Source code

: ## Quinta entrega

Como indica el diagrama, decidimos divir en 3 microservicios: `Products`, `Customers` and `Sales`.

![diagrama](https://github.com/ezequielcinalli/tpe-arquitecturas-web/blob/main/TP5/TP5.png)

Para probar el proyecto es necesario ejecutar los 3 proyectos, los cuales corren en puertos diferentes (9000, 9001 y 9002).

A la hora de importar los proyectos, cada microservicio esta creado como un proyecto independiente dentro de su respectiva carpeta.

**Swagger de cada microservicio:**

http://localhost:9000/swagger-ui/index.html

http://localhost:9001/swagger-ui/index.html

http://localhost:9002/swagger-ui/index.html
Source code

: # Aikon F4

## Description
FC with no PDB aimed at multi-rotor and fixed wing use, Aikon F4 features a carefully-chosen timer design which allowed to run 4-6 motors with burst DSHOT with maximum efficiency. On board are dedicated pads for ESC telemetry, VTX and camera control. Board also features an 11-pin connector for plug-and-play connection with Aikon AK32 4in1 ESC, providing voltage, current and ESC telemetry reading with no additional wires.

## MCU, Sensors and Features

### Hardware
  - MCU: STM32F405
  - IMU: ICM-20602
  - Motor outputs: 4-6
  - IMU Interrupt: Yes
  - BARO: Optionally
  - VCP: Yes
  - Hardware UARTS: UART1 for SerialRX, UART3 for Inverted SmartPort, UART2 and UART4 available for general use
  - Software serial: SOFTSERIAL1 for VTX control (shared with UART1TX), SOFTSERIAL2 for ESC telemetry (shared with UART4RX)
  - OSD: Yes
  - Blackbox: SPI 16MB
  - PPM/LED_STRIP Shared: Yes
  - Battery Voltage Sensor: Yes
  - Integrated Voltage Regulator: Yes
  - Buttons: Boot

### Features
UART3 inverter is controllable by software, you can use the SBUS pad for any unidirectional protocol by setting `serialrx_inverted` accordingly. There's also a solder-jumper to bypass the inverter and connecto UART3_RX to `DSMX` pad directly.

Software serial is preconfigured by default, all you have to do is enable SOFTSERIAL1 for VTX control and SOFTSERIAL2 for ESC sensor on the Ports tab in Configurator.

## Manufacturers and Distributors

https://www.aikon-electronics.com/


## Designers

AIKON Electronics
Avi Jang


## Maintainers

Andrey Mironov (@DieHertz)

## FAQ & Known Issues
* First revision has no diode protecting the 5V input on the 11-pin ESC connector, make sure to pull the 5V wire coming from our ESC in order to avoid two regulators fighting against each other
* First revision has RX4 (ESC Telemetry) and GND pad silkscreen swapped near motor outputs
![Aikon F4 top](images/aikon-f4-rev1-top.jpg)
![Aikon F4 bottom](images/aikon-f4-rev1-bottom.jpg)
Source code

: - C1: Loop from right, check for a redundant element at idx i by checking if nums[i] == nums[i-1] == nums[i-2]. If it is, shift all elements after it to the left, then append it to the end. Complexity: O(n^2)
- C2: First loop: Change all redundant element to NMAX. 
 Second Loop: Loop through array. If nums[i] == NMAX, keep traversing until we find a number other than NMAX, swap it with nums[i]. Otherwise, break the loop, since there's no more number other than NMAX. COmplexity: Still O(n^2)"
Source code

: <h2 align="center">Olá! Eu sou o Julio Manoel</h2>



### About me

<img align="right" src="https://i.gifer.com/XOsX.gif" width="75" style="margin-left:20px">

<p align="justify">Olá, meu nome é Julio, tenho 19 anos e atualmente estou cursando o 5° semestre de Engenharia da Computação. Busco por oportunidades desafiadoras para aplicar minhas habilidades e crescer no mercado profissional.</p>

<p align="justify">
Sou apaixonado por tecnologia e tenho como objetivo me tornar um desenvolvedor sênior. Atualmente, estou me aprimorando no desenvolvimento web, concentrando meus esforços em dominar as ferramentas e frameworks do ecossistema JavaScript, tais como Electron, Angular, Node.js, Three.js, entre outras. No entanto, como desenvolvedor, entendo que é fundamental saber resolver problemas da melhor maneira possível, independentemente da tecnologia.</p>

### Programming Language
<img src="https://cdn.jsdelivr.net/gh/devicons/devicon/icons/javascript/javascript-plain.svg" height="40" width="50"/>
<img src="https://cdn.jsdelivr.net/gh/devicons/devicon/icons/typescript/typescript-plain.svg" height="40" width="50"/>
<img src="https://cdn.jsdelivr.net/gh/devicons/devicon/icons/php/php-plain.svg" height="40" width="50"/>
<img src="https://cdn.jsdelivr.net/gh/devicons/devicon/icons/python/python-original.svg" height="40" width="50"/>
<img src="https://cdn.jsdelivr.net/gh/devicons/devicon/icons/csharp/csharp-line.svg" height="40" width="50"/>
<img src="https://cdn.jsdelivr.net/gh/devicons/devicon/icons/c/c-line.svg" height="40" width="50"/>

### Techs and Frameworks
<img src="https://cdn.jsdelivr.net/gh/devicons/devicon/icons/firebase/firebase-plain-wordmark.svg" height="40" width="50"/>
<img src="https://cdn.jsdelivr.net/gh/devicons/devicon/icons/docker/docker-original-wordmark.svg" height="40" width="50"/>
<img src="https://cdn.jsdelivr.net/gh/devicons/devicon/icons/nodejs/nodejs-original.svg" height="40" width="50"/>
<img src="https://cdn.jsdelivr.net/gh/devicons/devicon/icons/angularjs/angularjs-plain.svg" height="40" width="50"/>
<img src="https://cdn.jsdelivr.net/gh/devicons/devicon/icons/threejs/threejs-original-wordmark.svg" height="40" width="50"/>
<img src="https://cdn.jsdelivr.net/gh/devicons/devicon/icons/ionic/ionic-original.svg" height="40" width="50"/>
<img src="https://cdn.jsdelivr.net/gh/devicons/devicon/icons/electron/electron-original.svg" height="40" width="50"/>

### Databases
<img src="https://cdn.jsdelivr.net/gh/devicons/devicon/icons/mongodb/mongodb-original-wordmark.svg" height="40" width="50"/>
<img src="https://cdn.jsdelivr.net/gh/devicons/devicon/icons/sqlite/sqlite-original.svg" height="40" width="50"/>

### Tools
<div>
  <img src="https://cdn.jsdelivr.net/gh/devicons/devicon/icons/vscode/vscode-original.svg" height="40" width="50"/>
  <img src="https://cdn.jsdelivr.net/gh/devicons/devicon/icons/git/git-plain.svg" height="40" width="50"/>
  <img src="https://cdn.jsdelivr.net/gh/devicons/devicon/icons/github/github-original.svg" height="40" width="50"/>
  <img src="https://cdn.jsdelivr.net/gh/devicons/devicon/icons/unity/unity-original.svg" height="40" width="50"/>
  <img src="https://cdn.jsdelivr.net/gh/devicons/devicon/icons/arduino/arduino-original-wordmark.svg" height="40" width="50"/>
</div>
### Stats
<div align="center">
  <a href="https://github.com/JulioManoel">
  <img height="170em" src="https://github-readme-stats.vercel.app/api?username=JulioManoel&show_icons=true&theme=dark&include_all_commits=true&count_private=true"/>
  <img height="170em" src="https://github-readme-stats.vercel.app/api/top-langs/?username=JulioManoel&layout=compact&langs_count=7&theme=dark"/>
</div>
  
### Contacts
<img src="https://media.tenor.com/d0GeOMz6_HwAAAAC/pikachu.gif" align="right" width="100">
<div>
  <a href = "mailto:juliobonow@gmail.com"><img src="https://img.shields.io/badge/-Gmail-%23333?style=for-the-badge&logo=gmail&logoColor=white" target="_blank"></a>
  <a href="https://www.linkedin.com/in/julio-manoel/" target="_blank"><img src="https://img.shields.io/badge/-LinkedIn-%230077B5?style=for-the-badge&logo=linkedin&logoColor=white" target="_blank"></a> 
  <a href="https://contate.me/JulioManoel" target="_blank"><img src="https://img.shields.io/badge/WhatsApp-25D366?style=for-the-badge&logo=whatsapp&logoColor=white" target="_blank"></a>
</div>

» TASK DIRECTIONS
Exactly as it appears above, retype the material in full.

» RESPONSE BOX
Source code

: ## Quinta entrega

Como indica el diagrama, decidimos divir en 3 microservicios: `Products`, `Customers` and `Sales`.

![diagrama](https://github.com/ezequielcinalli/tpe-arquitecturas-web/blob/main/TP5/TP5.png)

Para probar el proyecto es necesario ejecutar los 3 proyectos, los cuales corren en puertos diferentes (9000, 9001 y 9002).

A la hora de importar los proyectos, cada microservicio esta creado como un proyecto independiente dentro de su respectiva carpeta.

**Swagger de cada microservicio:**

http://localhost:9000/swagger-ui/index.html

http://localhost:9001/swagger-ui/index.html

http://localhost:9002/swagger-ui/index.html
Source code

: # Aikon F4

## Description
FC with no PDB aimed at multi-rotor and fixed wing use, Aikon F4 features a carefully-chosen timer design which allowed to run 4-6 motors with burst DSHOT with maximum efficiency. On board are dedicated pads for ESC telemetry, VTX and camera control. Board also features an 11-pin connector for plug-and-play connection with Aikon AK32 4in1 ESC, providing voltage, current and ESC telemetry reading with no additional wires.

## MCU, Sensors and Features

### Hardware
  - MCU: STM32F405
  - IMU: ICM-20602
  - Motor outputs: 4-6
  - IMU Interrupt: Yes
  - BARO: Optionally
  - VCP: Yes
  - Hardware UARTS: UART1 for SerialRX, UART3 for Inverted SmartPort, UART2 and UART4 available for general use
  - Software serial: SOFTSERIAL1 for VTX control (shared with UART1TX), SOFTSERIAL2 for ESC telemetry (shared with UART4RX)
  - OSD: Yes
  - Blackbox: SPI 16MB
  - PPM/LED_STRIP Shared: Yes
  - Battery Voltage Sensor: Yes
  - Integrated Voltage Regulator: Yes
  - Buttons: Boot

### Features
UART3 inverter is controllable by software, you can use the SBUS pad for any unidirectional protocol by setting `serialrx_inverted` accordingly. There's also a solder-jumper to bypass the inverter and connecto UART3_RX to `DSMX` pad directly.

Software serial is preconfigured by default, all you have to do is enable SOFTSERIAL1 for VTX control and SOFTSERIAL2 for ESC sensor on the Ports tab in Configurator.

## Manufacturers and Distributors

https://www.aikon-electronics.com/


## Designers

AIKON Electronics
Avi Jang


## Maintainers

Andrey Mironov (@DieHertz)

## FAQ & Known Issues
* First revision has no diode protecting the 5V input on the 11-pin ESC connector, make sure to pull the 5V wire coming from our ESC in order to avoid two regulators fighting against each other
* First revision has RX4 (ESC Telemetry) and GND pad silkscreen swapped near motor outputs
![Aikon F4 top](images/aikon-f4-rev1-top.jpg)
![Aikon F4 bottom](images/aikon-f4-rev1-bottom.jpg)
Source code

: - C1: Loop from right, check for a redundant element at idx i by checking if nums[i] == nums[i-1] == nums[i-2]. If it is, shift all elements after it to the left, then append it to the end. Complexity: O(n^2)
- C2: First loop: Change all redundant element to NMAX. 
 Second Loop: Loop through array. If nums[i] == NMAX, keep traversing until we find a number other than NMAX, swap it with nums[i]. Otherwise, break the loop, since there's no more number other than NMAX. COmplexity: Still O(n^2)"
Source code

: <h2 align="center">Olá! Eu sou o Julio Manoel</h2>



### About me

<img align="right" src="https://i.gifer.com/XOsX.gif" width="75" style="margin-left:20px">

<p align="justify">Olá, meu nome é Julio, tenho 19 anos e atualmente estou cursando o 5° semestre de Engenharia da Computação. Busco por oportunidades desafiadoras para aplicar minhas habilidades e crescer no mercado profissional.</p>

<p align="justify">
Sou apaixonado por tecnologia e tenho como objetivo me tornar um desenvolvedor sênior. Atualmente, estou me aprimorando no desenvolvimento web, concentrando meus esforços em dominar as ferramentas e frameworks do ecossistema JavaScript, tais como Electron, Angular, Node.js, Three.js, entre outras. No entanto, como desenvolvedor, entendo que é fundamental saber resolver problemas da melhor maneira possível, independentemente da tecnologia.</p>

### Programming Language
<img src="https://cdn.jsdelivr.net/gh/devicons/devicon/icons/javascript/javascript-plain.svg" height="40" width="50"/>
<img src="https://cdn.jsdelivr.net/gh/devicons/devicon/icons/typescript/typescript-plain.svg" height="40" width="50"/>
<img src="https://cdn.jsdelivr.net/gh/devicons/devicon/icons/php/php-plain.svg" height="40" width="50"/>
<img src="https://cdn.jsdelivr.net/gh/devicons/devicon/icons/python/python-original.svg" height="40" width="50"/>
<img src="https://cdn.jsdelivr.net/gh/devicons/devicon/icons/csharp/csharp-line.svg" height="40" width="50"/>
<img src="https://cdn.jsdelivr.net/gh/devicons/devicon/icons/c/c-line.svg" height="40" width="50"/>

### Techs and Frameworks
<img src="https://cdn.jsdelivr.net/gh/devicons/devicon/icons/firebase/firebase-plain-wordmark.svg" height="40" width="50"/>
<img src="https://cdn.jsdelivr.net/gh/devicons/devicon/icons/docker/docker-original-wordmark.svg" height="40" width="50"/>
<img src="https://cdn.jsdelivr.net/gh/devicons/devicon/icons/nodejs/nodejs-original.svg" height="40" width="50"/>
<img src="https://cdn.jsdelivr.net/gh/devicons/devicon/icons/angularjs/angularjs-plain.svg" height="40" width="50"/>
<img src="https://cdn.jsdelivr.net/gh/devicons/devicon/icons/threejs/threejs-original-wordmark.svg" height="40" width="50"/>
<img src="https://cdn.jsdelivr.net/gh/devicons/devicon/icons/ionic/ionic-original.svg" height="40" width="50"/>
<img src="https://cdn.jsdelivr.net/gh/devicons/devicon/icons/electron/electron-original.svg" height="40" width="50"/>

### Databases
<img src="https://cdn.jsdelivr.net/gh/devicons/devicon/icons/mongodb/mongodb-original-wordmark.svg" height="40" width="50"/>
<img src="https://cdn.jsdelivr.net/gh/devicons/devicon/icons/sqlite/sqlite-original.svg" height="40" width="50"/>

### Tools
<div>
  <img src="https://cdn.jsdelivr.net/gh/devicons/devicon/icons/vscode/vscode-original.svg" height="40" width="50"/>
  <img src="https://cdn.jsdelivr.net/gh/devicons/devicon/icons/git/git-plain.svg" height="40" width="50"/>
  <img src="https://cdn.jsdelivr.net/gh/devicons/devicon/icons/github/github-original.svg" height="40" width="50"/>
  <img src="https://cdn.jsdelivr.net/gh/devicons/devicon/icons/unity/unity-original.svg" height="40" width="50"/>
  <img src="https://cdn.jsdelivr.net/gh/devicons/devicon/icons/arduino/arduino-original-wordmark.svg" height="40" width="50"/>
</div>
### Stats
<div align="center">
  <a href="https://github.com/JulioManoel">
  <img height="170em" src="https://github-readme-stats.vercel.app/api?username=JulioManoel&show_icons=true&theme=dark&include_all_commits=true&count_private=true"/>
  <img height="170em" src="https://github-readme-stats.vercel.app/api/top-langs/?username=JulioManoel&layout=compact&langs_count=7&theme=dark"/>
</div>
  
### Contacts
<img src="https://media.tenor.com/d0GeOMz6_HwAAAAC/pikachu.gif" align="right" width="100">
<div>
  <a href = "mailto:juliobonow@gmail.com"><img src="https://img.shields.io/badge/-Gmail-%23333?style=for-the-badge&logo=gmail&logoColor=white" target="_blank"></a>
  <a href="https://www.linkedin.com/in/julio-manoel/" target="_blank"><img src="https://img.shields.io/badge/-LinkedIn-%230077B5?style=for-the-badge&logo=linkedin&logoColor=white" target="_blank"></a> 
  <a href="https://contate.me/JulioManoel" target="_blank"><img src="https://img.shields.io/badge/WhatsApp-25D366?style=for-the-badge&logo=whatsapp&logoColor=white" target="_blank"></a>
</div>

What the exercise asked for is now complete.